本発明において、減感作療法としては、例えば舌下減感作療法が挙げられる。また、即時型アレルギーとしては、例えば花粉症、蕁麻疹、食物アレルギー、ダニアレルギー、アレルギー性鼻炎、気管支喘息及びアトピー性皮膚炎からなる群から選ばれる少なくとも1つが挙げられる。
1.概要
本発明は、被検者(即時型アレルギー患者又は健常人等)由来の被検試料において、遺伝子のコピー数多型を指標として(減感作療法の有効性と関連付けて)、即時型アレルギー患者に対する減感作療法の有効性を検出する方法に関するものである。
本発明者は、スギ花粉症患者に対する舌下減感作療法の治療効果に関する検討を行い、アレルギー症状に対して顕著に治療効果が認められた患者群(治療有効群)と効果が認められなかった患者群(治療無効群)とに分類を行った。

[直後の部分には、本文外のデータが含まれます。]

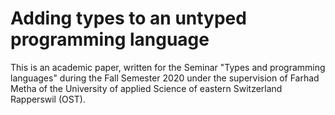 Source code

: # Adding types to an untyped programming language

This is an academic paper, written for the Seminar
"Types and programming languages" during the Fall Semester 2020
under the supervision of Farhad Metha of the
University of applied Science of eastern Switzerland
Rapperswil (OST).

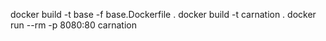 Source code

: docker build -t base -f base.Dockerfile .
docker build -t carnation .
docker run --rm -p 8080:80 carnation
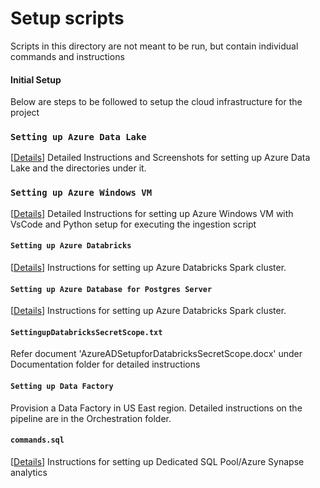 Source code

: # Setup scripts

Scripts in this directory are not meant to be run, but contain individual commands and instructions 

#### Initial Setup

Below are steps to be followed to setup the cloud infrastructure for the project

### `Setting up Azure Data Lake`
[[Details](https://github.com/yogitasn/seattlepaidparking/wiki/Setting-Up:-Azure-Data-Lake)] 
Detailed Instructions and Screenshots for setting up Azure Data Lake and the directories under it.

### `Setting up Azure Windows VM`
[[Details](https://github.com/yogitasn/seattlepaidparking/wiki/Setting-up:-Azure-VM)] 
Detailed Instructions for setting up Azure Windows VM with VsCode and Python setup for executing the ingestion script

#### `Setting up Azure Databricks` 
[[Details](https://github.com/yogitasn/seattlepaidparking/wiki/Setting-up:-Azure-Databricks-spark-cluster)] 
Instructions for setting up Azure Databricks Spark cluster.

#### `Setting up Azure Database for Postgres Server` 
[[Details](https://github.com/yogitasn/seattlepaidparking/wiki/Setting-up:-Azure-Postgres-DB)] 
Instructions for setting up Azure Databricks Spark cluster.

#### `SettingupDatabricksSecretScope.txt` 
Refer document 'AzureADSetupforDatabricksSecretScope.docx' under Documentation folder for detailed instructions

#### `Setting up Data Factory` 
Provision a Data Factory in US East region. Detailed instructions on the pipeline are in the Orchestration folder.


#### `commands.sql` 
[[Details](https://github.com/yogitasn/seattlepaidparking/wiki/Setting-up:-SQL-Pool-Azure-Synapse-Analytics)] 
Instructions for setting up Dedicated SQL Pool/Azure Synapse analytics
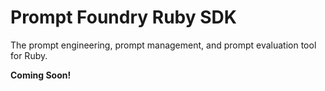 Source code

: # Prompt Foundry Ruby SDK

The prompt engineering, prompt management, and prompt evaluation tool for Ruby.

**Coming Soon!**
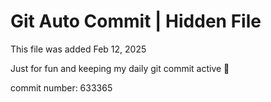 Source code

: # Git Auto Commit | Hidden File

This file was added Feb 12, 2025

Just for fun and keeping my daily git commit active 🤪

commit number: 633365
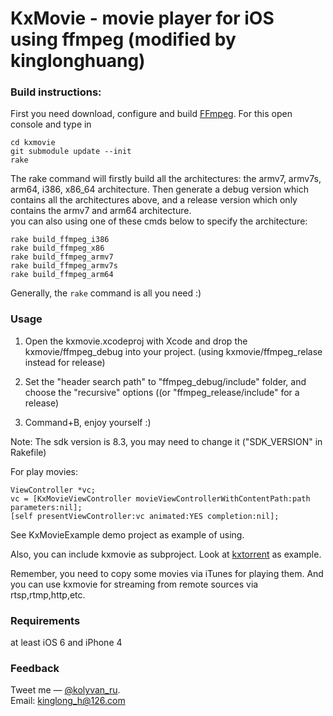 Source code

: KxMovie - movie player for iOS using ffmpeg (modified by kinglonghuang)
===========================================

### Build instructions:

First you need download, configure and build [FFmpeg](http://ffmpeg.org/index.html).
For this open console and type in
	
	cd kxmovie
	git submodule update --init	
	rake 
	
The rake command will firstly build all the architectures: the armv7, armv7s, arm64, i386, x86_64 architecture.
Then generate a debug version which contains all the architectures above, and a release version which only contains the armv7 and arm64 architecture.
<br>you can also using one of these cmds below to specify the architecture:

	rake build_ffmpeg_i386
	rake build_ffmpeg_x86
	rake build_ffmpeg_armv7
	rake build_ffmpeg_armv7s
	rake build_ffmpeg_arm64
	
Generally, the `rake` command is all you need :)

### Usage

1. Open the kxmovie.xcodeproj with Xcode and drop the kxmovie/ffmpeg_debug into your project. (using kxmovie/ffmpeg_relase instead for release)
2. Set the "header search path" to "ffmpeg_debug/include" folder, and choose the "recursive" options ((or "ffmpeg_release/include" for a release)

3. Command+B, enjoy yourself :)

Note: The sdk version is 8.3, you may need to change it ("SDK_VERSION" in Rakefile)

For play movies:

	ViewController *vc;
	vc = [KxMovieViewController movieViewControllerWithContentPath:path parameters:nil];
	[self presentViewController:vc animated:YES completion:nil];

See KxMovieExample demo project as example of using.

Also, you can include kxmovie as subproject.
Look at [kxtorrent](https://github.com/kolyvan/kxtorrent) as example.

Remember, you need to copy some movies via iTunes for playing them.
And you can use kxmovie for streaming from remote sources via rtsp,rtmp,http,etc.

### Requirements

at least iOS 6 and iPhone 4

### Feedback

Tweet me — [@kolyvan_ru](http://twitter.com/kolyvan_ru). <br>
Email: kinglong_h@126.com
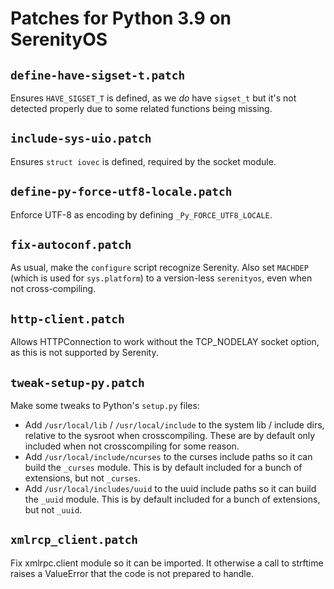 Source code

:# Patches for Python 3.9 on SerenityOS

## `define-have-sigset-t.patch`

Ensures `HAVE_SIGSET_T` is defined, as we *do* have `sigset_t` but it's not detected properly due to some related functions being missing.

## `include-sys-uio.patch`

Ensures `struct iovec` is defined, required by the socket module.

## `define-py-force-utf8-locale.patch`

Enforce UTF-8 as encoding by defining `_Py_FORCE_UTF8_LOCALE`.

## `fix-autoconf.patch`

As usual, make the `configure` script recognize Serenity. Also set `MACHDEP` (which is used for `sys.platform`) to a version-less `serenityos`, even when not cross-compiling.

## `http-client.patch`

Allows HTTPConnection to work without the TCP_NODELAY socket option, as this is not supported by Serenity.

## `tweak-setup-py.patch`

Make some tweaks to Python's `setup.py` files:

- Add `/usr/local/lib` / `/usr/local/include` to the system lib / include dirs, relative to the sysroot when crosscompiling. These are by default only included when not crosscompiling for some reason.
- Add `/usr/local/include/ncurses` to the curses include paths so it can build the `_curses` module. This is by default included for a bunch of extensions, but not `_curses`.
- Add `/usr/local/includes/uuid` to the uuid include paths so it can build the `_uuid` module. This is by default included for a bunch of extensions, but not `_uuid`.

## `xmlrcp_client.patch`

Fix xmlrpc.client module so it can be imported. It otherwise a call to strftime raises a ValueError that the code is not prepared to handle.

それぞれの患者群について、統合解析と呼ばれる手法を用いて、治療有効群と治療無効群とを含む母集団について治療効果と相関する遺伝子を検出した。統合解析とは、臨床症状データ、血清検査結果、mRNA解析及びコピー数多型解析を全体としてまとめ、これらの項目の全部又は一部を組み合わせて総合的に統計解析処理する方法である。これにより、減感作療法の有効性の検出に使用することが可能な遺伝子、すなわち、減感作療法が有効であるか無効であるかを検出することが可能なコピー数多型を有する所定の遺伝子(後述)を見出すことができる。

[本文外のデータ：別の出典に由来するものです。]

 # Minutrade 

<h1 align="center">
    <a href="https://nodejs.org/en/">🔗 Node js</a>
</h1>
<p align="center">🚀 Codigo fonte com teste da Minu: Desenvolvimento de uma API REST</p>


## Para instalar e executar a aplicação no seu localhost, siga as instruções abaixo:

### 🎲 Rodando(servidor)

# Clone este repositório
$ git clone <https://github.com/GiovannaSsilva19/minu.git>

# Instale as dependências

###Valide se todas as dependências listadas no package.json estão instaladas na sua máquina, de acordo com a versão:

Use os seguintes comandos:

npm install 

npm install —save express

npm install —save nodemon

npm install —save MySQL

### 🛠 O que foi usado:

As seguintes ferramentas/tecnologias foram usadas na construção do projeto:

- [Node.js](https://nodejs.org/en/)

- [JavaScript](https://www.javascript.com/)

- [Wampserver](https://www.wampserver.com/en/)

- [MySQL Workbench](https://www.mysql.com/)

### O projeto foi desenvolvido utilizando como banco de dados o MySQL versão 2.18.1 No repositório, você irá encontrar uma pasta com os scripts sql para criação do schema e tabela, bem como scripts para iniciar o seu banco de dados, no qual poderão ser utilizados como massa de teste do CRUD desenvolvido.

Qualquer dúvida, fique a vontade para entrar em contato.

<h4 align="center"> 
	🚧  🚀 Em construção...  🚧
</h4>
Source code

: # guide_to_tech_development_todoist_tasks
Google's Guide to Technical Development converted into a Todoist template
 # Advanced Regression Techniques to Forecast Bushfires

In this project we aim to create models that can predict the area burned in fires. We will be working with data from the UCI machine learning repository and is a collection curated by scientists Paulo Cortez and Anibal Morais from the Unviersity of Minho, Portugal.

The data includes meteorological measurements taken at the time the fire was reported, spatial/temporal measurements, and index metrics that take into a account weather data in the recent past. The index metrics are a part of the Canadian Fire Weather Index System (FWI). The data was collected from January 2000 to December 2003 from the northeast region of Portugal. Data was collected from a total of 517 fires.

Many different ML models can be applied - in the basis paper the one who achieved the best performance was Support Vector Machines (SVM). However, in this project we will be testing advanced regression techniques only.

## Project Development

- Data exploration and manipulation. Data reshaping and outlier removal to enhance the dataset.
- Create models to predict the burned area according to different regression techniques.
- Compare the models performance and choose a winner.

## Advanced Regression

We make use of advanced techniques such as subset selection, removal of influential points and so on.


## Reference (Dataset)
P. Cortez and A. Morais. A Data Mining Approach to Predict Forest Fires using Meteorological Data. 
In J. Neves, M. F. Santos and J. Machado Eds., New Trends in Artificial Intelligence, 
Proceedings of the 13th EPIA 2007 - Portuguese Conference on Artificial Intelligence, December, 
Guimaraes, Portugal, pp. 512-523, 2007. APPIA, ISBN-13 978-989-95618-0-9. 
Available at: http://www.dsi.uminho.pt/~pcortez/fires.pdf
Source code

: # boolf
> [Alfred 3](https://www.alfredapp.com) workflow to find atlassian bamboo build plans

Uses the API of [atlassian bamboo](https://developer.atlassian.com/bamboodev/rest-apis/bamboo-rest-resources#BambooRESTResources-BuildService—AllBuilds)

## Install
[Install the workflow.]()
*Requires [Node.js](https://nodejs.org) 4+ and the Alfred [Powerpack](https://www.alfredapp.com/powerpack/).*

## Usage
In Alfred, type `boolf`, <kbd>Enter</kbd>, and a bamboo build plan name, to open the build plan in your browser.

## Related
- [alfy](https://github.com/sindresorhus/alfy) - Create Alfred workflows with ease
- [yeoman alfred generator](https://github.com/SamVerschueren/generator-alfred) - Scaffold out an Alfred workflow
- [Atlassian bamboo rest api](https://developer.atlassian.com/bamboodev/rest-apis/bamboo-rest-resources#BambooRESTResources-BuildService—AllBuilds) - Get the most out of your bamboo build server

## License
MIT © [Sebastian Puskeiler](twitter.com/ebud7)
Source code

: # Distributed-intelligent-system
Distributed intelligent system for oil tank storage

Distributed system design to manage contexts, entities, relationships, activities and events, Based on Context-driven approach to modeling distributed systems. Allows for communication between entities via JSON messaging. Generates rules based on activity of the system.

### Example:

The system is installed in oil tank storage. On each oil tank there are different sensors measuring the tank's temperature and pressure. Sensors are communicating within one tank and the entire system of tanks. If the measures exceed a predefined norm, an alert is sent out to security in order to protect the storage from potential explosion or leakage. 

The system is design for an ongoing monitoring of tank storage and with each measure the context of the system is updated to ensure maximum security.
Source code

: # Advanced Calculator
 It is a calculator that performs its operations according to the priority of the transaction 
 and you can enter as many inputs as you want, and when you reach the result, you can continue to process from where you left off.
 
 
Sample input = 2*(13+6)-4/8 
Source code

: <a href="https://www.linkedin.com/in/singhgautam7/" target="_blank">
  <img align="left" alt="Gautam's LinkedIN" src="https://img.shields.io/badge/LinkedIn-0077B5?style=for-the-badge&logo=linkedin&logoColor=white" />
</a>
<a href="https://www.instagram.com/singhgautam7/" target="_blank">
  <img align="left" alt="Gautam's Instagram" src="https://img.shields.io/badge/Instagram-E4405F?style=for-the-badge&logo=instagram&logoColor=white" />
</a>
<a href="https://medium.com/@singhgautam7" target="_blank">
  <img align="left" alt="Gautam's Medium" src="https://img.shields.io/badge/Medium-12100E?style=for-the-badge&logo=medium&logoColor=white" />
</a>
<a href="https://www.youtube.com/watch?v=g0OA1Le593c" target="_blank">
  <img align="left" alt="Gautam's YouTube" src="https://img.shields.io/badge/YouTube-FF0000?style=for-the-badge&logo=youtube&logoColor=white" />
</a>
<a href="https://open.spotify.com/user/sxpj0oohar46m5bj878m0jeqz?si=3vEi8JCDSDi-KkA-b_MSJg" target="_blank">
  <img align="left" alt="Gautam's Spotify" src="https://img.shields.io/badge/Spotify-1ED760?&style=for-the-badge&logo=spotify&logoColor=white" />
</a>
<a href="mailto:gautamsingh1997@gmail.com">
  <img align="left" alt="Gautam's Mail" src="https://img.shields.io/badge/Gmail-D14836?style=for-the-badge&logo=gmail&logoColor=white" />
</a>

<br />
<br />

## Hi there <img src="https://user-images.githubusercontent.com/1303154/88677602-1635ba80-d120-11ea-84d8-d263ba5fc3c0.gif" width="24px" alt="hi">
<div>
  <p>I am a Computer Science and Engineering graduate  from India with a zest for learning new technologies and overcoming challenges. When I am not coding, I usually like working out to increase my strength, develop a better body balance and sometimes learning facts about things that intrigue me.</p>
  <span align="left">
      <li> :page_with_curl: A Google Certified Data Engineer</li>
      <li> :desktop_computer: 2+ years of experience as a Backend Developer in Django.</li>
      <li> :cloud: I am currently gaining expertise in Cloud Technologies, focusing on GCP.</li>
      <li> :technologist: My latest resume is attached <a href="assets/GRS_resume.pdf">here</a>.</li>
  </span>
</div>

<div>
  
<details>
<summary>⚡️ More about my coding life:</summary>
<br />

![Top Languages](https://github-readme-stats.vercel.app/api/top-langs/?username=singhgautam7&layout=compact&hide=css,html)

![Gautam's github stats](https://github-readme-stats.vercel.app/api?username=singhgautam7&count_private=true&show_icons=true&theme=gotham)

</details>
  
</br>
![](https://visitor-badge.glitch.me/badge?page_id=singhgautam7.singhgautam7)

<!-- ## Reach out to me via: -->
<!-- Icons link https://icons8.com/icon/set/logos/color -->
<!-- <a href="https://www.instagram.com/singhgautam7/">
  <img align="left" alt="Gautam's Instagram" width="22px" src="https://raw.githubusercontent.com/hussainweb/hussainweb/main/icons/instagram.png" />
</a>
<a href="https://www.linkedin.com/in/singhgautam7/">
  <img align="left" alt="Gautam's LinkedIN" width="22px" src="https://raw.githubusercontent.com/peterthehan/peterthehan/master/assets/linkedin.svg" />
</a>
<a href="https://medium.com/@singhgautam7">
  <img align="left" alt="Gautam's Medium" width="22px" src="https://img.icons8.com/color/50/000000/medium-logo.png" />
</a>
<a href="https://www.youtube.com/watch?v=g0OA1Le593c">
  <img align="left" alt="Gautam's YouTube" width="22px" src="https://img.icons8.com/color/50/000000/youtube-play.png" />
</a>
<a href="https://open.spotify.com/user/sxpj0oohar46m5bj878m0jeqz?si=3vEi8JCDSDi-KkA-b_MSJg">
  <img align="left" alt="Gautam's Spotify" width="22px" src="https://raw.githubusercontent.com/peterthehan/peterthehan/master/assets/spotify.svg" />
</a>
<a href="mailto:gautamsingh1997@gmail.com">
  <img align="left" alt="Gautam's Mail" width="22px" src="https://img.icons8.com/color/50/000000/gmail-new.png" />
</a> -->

コピー数多型(Copy Number Variation: CNV)とは、ある集団のなかで1細胞あたりのコピー数が個人間で異なるゲノムの領域のことをいう。ヒトの細胞には、通常、父方及び母方由来の2個(2コピー)の遺伝子が存在する。しかし、個人によっては1細胞あたり、ある遺伝子が1個(1コピー)しか存在しない場合や、3個(3コピー)以上存在する場合がある。遺伝子におけるこのような個体差をCNVという。例えば、前記母集団に最も高頻度に認められるCNVを「N(Normal)」と定め(CNV=N)、Nよりも数の小さなCNVを「L(Loss)」と定め(CNV=L)、Nよりも数の多きなCNVを「G(Gain)」と定める(CNV=G)。

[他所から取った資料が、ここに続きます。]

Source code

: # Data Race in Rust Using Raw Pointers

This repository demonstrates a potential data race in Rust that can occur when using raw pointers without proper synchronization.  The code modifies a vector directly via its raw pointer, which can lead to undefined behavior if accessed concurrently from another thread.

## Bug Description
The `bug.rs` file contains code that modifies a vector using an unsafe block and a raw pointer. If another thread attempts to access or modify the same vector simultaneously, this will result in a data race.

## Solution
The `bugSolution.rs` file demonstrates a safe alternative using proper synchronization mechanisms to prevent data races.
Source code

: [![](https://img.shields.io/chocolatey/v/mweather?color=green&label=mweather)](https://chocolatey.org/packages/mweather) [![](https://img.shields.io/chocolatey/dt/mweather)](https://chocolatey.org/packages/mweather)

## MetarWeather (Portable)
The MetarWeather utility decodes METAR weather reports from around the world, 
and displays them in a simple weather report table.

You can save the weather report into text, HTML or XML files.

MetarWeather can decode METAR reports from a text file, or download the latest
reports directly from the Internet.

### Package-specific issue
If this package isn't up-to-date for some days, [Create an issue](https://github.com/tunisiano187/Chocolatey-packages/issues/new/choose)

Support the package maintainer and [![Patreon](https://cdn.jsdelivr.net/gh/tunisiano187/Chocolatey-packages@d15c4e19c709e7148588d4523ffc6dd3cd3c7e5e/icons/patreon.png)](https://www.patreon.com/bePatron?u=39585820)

被験者のサンプルに含まれる遺伝子のCNVを検出し、当該CNVが、前記L、N又はGのいずれに該当するのかによって、当該被験者に対し減感作療法が有効又は無効なのかを治療に先立って判断することができる。
従って、本発明において、所定の遺伝子のコピー数多型を解析することにより、解析結果と減感作療法の有効性とを関連付けて、即時型アレルギー患者に対して減感作療法が有効であるか否かを検査することが可能となった。
減感作療法とは、現在行われているアレルギー治療の中で唯一の根本治療であり、徐々にアレルギー抗原を体内に暴露することによって抗原特異的な免疫応答を不応答にする免疫療法を意味し、現在では舌下減感作療法、皮下減感作療法などが知られている。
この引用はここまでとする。